Records supplied:

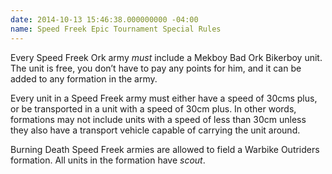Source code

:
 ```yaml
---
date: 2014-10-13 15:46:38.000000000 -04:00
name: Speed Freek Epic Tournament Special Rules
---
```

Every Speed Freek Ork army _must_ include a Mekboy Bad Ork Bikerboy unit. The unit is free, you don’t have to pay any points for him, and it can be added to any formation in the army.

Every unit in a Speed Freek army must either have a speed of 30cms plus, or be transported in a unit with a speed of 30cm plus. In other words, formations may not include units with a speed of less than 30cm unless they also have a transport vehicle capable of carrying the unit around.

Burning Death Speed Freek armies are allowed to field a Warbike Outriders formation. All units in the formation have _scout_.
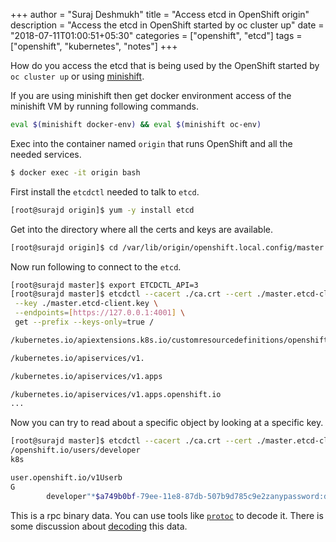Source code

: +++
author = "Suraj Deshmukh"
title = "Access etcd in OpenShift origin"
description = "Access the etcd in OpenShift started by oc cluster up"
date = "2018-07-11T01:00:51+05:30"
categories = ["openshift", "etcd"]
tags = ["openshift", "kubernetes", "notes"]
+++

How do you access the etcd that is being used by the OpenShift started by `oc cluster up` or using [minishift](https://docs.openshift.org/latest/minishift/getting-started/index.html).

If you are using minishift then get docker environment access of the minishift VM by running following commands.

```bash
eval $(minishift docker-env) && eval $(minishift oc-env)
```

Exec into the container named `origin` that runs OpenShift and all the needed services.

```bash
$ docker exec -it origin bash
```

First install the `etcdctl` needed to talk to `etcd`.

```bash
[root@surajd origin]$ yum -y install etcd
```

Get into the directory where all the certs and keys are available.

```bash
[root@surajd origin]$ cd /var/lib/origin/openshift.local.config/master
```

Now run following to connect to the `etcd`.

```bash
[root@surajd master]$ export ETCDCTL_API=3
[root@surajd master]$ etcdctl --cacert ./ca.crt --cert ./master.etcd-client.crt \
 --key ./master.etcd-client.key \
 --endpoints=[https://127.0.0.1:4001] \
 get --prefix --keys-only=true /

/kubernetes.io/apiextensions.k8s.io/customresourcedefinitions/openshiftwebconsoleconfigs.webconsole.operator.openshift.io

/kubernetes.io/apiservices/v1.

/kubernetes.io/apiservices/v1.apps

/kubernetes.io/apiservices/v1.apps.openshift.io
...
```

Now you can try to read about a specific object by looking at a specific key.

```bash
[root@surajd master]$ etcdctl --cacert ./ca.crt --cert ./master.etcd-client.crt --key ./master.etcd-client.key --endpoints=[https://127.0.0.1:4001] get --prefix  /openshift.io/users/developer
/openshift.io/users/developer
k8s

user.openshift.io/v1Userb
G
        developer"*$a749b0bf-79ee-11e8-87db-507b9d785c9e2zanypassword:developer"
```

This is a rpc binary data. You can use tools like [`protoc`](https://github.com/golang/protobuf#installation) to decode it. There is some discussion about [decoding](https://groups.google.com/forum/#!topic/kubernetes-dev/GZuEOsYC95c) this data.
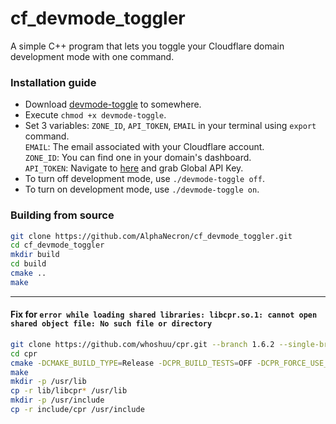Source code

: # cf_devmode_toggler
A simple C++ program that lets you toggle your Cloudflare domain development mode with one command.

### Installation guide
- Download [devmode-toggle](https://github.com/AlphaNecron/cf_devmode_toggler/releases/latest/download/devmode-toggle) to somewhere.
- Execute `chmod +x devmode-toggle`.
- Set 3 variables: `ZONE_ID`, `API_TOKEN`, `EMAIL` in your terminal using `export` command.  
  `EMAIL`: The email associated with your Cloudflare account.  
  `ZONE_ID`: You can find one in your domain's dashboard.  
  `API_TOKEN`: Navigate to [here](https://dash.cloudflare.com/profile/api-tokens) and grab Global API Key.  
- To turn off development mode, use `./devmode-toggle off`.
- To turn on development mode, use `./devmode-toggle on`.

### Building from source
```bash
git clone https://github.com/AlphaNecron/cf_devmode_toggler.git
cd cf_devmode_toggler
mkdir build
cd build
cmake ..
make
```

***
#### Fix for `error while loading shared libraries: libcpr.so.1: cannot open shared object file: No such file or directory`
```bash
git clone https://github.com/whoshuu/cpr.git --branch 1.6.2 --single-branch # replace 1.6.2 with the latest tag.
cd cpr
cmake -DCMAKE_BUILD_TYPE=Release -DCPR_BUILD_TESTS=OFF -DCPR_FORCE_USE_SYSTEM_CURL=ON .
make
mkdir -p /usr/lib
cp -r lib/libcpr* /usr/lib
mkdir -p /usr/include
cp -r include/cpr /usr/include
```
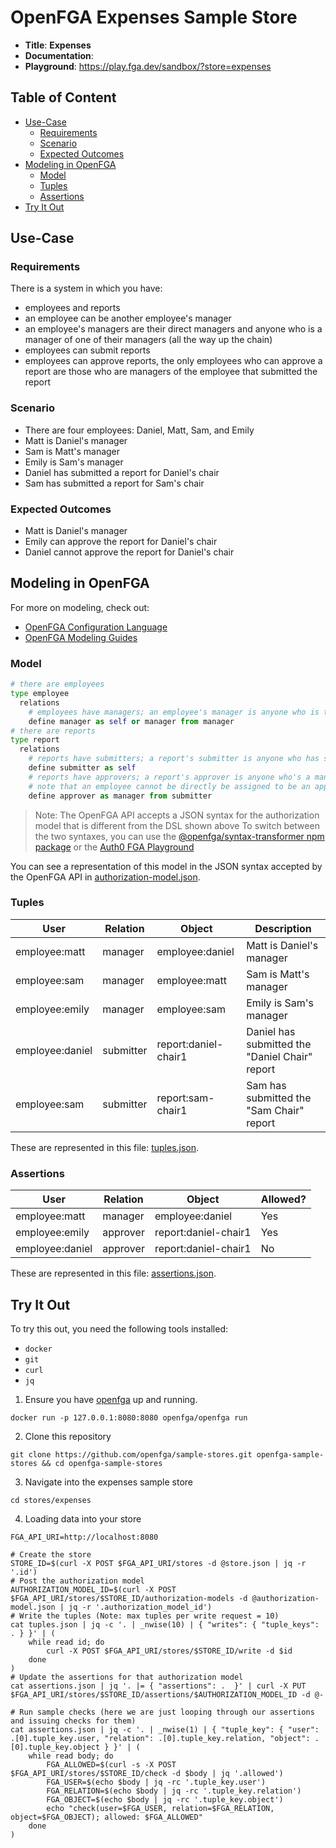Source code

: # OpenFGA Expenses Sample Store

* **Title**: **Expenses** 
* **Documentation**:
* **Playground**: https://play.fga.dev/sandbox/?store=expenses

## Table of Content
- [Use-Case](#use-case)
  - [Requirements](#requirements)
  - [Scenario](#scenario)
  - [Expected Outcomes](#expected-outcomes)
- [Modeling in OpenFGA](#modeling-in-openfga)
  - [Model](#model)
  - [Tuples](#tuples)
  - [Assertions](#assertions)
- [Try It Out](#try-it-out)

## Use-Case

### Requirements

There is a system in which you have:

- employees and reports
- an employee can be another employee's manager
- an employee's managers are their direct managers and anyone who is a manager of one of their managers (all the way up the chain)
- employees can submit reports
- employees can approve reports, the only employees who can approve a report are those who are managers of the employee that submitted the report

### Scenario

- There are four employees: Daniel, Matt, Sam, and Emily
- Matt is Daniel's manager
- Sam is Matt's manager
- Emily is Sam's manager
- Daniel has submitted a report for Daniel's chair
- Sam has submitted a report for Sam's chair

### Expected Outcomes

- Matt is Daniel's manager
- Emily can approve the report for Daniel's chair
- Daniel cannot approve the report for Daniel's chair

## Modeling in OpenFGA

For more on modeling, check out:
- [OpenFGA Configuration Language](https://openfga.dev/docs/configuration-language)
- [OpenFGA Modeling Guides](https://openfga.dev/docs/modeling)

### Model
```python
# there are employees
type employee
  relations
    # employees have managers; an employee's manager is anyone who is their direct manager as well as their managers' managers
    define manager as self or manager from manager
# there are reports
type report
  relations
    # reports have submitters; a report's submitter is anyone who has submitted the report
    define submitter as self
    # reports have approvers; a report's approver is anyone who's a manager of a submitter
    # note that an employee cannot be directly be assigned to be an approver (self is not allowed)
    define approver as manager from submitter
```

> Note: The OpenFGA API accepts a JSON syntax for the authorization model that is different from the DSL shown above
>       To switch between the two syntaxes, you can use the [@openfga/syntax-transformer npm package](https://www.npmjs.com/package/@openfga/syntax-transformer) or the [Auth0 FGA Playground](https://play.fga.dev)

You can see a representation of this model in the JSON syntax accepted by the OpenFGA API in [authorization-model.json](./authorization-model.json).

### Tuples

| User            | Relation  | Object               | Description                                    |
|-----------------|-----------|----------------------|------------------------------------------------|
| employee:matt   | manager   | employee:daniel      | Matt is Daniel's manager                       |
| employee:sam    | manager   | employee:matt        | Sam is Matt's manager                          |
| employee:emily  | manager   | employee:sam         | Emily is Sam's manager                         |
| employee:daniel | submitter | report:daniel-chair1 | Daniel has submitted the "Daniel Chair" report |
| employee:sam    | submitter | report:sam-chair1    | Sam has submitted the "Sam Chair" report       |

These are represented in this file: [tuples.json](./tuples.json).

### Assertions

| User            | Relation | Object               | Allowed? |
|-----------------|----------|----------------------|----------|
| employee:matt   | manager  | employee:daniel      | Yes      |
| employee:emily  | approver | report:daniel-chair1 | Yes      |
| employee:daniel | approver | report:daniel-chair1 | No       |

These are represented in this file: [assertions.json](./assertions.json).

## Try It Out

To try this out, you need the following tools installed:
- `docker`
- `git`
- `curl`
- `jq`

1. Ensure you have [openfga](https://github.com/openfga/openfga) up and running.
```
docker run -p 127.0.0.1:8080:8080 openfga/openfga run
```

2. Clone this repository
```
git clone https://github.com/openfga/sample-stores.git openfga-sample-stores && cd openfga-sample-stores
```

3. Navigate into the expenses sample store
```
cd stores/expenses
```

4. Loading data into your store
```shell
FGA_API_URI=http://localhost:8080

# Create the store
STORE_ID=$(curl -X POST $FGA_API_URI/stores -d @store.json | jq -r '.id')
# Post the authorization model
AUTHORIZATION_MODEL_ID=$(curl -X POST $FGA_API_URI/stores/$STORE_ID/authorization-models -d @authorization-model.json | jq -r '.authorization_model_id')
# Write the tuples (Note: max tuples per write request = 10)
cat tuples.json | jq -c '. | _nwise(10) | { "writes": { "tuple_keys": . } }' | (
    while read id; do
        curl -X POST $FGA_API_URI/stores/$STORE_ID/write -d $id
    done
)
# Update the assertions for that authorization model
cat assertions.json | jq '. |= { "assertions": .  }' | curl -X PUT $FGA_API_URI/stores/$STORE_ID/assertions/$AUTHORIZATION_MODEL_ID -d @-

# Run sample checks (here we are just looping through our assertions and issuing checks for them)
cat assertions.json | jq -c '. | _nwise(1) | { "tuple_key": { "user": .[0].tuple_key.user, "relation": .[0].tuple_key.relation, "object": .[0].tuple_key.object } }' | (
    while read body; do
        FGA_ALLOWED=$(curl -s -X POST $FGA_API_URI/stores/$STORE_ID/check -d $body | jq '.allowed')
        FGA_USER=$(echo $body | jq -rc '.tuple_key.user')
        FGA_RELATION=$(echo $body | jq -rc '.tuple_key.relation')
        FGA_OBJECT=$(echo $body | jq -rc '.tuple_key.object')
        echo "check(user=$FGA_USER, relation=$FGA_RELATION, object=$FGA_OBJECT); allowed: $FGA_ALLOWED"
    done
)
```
* * *
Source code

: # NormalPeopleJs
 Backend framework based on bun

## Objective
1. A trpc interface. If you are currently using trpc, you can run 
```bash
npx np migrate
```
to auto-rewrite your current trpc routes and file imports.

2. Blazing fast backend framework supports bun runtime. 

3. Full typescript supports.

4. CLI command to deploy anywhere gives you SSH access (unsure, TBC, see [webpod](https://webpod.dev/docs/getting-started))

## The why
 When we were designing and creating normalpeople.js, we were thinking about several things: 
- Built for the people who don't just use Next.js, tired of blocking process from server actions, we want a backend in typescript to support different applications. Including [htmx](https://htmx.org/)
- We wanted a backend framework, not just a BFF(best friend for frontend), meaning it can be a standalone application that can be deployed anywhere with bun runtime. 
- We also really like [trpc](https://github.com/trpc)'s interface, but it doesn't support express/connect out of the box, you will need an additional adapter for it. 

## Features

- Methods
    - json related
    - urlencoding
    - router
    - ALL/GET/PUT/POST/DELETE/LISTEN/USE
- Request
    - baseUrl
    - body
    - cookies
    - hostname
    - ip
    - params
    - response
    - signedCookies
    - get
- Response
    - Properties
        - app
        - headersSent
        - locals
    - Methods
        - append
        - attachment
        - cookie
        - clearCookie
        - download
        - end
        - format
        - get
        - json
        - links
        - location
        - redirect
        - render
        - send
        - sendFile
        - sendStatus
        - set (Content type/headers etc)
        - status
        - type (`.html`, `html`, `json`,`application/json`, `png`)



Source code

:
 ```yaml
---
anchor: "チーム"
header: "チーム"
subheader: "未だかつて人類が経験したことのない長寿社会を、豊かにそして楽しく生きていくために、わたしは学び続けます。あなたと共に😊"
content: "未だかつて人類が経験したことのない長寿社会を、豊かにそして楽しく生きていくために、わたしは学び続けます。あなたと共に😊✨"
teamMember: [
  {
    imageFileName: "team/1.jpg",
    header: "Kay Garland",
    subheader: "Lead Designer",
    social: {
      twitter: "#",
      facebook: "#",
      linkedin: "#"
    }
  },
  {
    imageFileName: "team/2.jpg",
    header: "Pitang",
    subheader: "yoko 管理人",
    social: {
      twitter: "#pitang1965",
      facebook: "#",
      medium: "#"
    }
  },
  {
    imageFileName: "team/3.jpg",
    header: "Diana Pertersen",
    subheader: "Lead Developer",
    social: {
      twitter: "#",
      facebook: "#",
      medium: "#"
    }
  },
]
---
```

Activity: Search the records for lines holding the word "submitted", then copy each line you find.

Answer area:
- employees can approve reports, the only employees who can approve a report are those who are managers of the employee that submitted the report
- Daniel has submitted a report for Daniel's chair
- Sam has submitted a report for Sam's chair
    # reports have submitters; a report's submitter is anyone who has submitted the report
| employee:daniel | submitter | report:daniel-chair1 | Daniel has submitted the "Daniel Chair" report |
| employee:sam    | submitter | report:sam-chair1    | Sam has submitted the "Sam Chair" report       |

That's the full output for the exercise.